The classes are instantiated with the help of objects. Context of the site is set using the constructors.

In the below sample,
  • For base class, root site URL can be set as context, by passing the site collection URL as object parameter.
  • For the derived class, the sub site URL can be set as context, by passing the sub site URL as object parameter.
The code snippet, mentioned below, triggers the members defined inside the classes.
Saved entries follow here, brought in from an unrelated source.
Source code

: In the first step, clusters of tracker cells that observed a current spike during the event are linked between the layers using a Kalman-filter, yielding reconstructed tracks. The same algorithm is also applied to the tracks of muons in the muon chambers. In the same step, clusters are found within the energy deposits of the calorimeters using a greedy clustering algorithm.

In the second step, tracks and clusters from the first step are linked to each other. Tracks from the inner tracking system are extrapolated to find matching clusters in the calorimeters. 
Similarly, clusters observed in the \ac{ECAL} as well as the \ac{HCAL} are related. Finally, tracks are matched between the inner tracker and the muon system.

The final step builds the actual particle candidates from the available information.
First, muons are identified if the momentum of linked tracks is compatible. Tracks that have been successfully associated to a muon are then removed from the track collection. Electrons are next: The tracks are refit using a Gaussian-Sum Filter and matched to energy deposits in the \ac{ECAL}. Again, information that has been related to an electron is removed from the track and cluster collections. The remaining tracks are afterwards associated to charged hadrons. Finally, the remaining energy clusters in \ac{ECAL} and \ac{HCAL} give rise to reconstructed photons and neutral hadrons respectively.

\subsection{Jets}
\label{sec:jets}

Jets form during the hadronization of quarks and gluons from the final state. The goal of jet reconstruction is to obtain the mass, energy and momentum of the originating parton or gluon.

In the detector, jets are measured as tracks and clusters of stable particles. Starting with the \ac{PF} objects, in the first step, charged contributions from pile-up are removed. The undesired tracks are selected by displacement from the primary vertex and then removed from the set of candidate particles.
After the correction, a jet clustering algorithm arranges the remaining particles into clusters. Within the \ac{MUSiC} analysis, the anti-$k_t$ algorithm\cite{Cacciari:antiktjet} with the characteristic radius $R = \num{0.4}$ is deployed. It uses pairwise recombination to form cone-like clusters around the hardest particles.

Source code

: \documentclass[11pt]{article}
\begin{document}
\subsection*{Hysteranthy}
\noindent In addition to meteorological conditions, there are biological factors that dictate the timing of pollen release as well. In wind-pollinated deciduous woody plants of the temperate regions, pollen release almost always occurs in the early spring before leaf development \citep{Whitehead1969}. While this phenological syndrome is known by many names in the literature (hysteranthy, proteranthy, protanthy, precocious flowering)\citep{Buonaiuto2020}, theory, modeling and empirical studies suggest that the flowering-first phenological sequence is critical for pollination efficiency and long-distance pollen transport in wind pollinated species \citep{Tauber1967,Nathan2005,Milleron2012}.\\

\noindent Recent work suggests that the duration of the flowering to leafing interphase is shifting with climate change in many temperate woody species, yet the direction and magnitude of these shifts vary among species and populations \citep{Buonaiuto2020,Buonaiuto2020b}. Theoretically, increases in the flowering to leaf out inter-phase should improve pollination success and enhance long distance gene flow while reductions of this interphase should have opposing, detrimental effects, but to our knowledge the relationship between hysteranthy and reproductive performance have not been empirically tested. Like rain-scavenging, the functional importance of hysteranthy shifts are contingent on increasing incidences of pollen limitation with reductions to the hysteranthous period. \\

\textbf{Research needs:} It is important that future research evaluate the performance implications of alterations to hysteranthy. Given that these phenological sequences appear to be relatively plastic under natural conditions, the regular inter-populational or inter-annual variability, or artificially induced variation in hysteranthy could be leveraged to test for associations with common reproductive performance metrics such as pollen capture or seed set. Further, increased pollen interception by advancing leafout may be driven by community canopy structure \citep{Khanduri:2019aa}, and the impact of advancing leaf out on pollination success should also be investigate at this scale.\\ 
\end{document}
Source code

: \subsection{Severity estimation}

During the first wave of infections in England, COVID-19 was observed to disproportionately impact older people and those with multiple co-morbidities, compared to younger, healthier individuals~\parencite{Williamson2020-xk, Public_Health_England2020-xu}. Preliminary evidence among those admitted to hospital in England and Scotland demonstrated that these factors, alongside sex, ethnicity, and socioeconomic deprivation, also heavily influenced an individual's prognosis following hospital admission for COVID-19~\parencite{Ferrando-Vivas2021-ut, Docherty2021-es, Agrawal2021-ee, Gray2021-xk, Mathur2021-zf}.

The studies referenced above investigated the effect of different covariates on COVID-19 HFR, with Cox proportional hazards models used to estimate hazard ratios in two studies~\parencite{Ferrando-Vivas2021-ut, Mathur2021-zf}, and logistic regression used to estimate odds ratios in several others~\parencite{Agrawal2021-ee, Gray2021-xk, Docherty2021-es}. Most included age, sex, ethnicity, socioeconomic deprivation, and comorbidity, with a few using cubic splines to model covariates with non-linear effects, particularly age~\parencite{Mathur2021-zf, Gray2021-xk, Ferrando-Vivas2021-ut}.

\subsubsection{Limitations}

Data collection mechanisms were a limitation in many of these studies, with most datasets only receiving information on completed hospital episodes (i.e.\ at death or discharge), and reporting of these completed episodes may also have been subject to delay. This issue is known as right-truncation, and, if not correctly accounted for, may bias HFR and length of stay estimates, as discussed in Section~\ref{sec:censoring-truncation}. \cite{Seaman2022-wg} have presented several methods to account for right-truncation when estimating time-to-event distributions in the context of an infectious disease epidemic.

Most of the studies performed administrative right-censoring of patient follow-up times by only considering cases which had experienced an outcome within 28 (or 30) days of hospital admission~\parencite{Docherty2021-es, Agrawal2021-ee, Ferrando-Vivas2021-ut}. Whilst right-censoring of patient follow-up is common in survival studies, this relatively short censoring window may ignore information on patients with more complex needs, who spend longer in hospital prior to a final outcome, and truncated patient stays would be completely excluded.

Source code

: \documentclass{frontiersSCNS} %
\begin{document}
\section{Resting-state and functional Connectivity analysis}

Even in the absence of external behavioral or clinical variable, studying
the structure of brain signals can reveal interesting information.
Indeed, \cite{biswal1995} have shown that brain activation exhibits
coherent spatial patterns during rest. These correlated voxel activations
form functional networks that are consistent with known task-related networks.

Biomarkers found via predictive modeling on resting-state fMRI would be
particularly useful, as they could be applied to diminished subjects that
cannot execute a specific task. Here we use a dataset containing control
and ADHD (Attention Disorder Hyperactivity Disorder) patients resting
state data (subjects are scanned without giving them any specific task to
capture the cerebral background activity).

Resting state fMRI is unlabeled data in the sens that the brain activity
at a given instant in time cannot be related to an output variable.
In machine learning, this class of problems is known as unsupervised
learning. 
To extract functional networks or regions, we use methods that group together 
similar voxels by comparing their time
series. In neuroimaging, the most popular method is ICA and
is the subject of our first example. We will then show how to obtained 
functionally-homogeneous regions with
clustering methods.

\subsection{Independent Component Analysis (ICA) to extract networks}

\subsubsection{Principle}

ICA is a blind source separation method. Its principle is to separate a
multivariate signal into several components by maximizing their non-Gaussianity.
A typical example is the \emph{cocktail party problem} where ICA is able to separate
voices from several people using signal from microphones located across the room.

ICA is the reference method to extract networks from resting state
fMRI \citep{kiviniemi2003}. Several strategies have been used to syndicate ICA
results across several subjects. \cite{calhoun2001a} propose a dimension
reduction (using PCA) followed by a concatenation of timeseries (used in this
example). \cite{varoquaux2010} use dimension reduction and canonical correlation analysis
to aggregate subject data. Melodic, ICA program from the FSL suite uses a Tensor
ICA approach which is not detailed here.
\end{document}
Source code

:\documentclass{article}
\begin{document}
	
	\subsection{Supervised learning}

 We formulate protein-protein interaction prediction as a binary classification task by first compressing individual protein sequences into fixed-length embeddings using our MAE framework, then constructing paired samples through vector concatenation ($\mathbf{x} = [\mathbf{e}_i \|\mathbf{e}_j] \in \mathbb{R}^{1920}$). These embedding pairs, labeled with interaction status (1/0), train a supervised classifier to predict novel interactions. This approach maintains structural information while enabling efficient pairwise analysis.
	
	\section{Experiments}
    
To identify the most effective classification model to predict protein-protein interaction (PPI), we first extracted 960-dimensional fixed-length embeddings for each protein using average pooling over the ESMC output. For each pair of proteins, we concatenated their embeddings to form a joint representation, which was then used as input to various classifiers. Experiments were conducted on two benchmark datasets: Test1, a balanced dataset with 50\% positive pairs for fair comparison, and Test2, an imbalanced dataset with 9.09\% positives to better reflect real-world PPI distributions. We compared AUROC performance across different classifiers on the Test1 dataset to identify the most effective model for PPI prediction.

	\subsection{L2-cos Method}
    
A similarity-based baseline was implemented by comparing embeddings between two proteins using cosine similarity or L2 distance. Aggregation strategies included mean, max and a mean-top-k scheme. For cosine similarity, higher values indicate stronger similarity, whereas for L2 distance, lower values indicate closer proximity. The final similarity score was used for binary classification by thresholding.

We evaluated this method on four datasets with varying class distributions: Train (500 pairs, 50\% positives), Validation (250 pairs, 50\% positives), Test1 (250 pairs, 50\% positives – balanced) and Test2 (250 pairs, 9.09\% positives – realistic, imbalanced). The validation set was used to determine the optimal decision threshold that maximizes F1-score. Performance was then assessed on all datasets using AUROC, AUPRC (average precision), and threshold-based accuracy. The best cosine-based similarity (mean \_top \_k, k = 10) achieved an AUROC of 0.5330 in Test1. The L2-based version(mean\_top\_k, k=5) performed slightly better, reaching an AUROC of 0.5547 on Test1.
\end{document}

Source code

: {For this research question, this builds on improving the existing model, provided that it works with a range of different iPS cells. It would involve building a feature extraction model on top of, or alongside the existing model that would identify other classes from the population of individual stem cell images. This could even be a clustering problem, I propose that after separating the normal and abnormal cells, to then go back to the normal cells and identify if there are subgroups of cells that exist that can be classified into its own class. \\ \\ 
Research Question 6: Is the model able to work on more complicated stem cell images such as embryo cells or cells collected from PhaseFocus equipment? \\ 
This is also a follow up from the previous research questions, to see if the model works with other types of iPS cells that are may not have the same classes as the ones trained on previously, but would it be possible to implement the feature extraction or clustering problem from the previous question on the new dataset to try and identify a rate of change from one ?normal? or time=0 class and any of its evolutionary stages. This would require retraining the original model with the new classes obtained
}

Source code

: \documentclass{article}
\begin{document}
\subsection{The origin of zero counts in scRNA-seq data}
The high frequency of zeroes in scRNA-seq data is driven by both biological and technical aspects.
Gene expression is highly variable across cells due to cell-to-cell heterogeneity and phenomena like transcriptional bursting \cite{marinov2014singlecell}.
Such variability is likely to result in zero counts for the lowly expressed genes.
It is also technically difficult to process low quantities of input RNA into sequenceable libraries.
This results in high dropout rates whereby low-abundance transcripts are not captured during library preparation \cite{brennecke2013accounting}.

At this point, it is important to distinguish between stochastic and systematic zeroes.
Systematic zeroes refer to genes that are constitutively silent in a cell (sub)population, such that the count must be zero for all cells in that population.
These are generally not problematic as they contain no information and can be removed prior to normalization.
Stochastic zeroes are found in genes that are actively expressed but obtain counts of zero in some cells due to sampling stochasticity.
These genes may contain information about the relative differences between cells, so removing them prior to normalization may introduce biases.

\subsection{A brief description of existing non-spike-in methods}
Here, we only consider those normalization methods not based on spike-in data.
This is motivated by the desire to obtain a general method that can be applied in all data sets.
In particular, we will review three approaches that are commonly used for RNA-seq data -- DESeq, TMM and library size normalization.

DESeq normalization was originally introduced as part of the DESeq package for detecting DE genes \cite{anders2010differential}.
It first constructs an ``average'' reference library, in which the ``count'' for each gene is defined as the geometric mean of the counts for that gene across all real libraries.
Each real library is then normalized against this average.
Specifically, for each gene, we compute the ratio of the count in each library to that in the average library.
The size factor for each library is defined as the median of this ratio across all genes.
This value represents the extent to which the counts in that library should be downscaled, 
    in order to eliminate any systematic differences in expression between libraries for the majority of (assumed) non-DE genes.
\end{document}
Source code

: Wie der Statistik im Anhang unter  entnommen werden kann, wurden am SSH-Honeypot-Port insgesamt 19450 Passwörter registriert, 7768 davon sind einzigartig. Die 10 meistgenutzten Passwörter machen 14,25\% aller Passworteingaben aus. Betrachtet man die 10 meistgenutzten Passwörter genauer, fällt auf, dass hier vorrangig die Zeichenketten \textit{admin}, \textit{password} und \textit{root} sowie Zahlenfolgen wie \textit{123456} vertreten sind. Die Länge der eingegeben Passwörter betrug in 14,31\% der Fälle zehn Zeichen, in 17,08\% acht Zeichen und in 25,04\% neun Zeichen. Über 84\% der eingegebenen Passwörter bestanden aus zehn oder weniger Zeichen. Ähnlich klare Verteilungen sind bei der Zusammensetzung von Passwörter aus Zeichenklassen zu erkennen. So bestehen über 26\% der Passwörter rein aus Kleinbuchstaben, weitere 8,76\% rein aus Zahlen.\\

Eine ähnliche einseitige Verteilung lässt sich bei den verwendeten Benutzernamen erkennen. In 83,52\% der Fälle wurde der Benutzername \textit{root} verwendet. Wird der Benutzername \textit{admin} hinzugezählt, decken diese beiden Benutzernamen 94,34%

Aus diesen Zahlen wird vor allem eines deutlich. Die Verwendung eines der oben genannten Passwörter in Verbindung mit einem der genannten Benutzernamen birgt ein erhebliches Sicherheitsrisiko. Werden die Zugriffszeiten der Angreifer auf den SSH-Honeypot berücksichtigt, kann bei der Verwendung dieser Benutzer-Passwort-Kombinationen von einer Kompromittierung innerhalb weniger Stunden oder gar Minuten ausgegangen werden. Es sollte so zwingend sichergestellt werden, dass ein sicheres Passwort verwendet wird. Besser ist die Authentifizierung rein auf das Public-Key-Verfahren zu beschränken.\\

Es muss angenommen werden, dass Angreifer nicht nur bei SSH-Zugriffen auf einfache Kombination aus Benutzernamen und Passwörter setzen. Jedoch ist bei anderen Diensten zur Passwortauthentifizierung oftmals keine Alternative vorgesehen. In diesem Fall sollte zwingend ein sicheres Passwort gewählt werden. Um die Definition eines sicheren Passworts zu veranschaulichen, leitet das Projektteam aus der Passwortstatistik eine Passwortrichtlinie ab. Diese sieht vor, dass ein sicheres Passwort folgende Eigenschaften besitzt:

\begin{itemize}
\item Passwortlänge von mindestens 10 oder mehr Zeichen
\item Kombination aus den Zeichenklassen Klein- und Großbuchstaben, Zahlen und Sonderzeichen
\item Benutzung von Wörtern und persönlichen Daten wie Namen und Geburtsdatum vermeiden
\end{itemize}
The comments are provided along with the function calls to explain every step in details.
  1. // Loads necessary files    
  2. $(document).ready(function() {  
  3.     SP.SOD.executeOrDelayUntilScriptLoaded(function() {  
  4.         SP.SOD.executeOrDelayUntilScriptLoaded(() => GetData(), 'SP.js');  
  5.     }, 'SP.RunTime.js');  
  6. });  
  7. // Instantiate object and call the methods    
  8. function GetData() {  
  9.     let siteOps = new SiteOperations("/");  
  10.     siteOps.GetSites(); // Retrieves all sub sites from site collection    
  11.     siteOps.GetSite(); // Retrieves current site(site collection) information    
  12.     siteOps.CreateSubSite(); // Creates a sub site for site collection    
  13.     let webOps = new WebOperations("/SubSite1");  
  14.     webOps.UpdateSite(); // Updates sub site SubSite1    
  15.     webOps.DeleteSite(); // Deletes sub site SubSite1    
  16.     webOps.GetSites(); // Retrieves all sub sites from SubSite1 site    
  17.     webOps.CreateSubSite(); // Creates a sub site for SubSite1 site    
  18. }  

Thus, you have learned the basic site operations, using TypeScript programming with help of inheritance approach.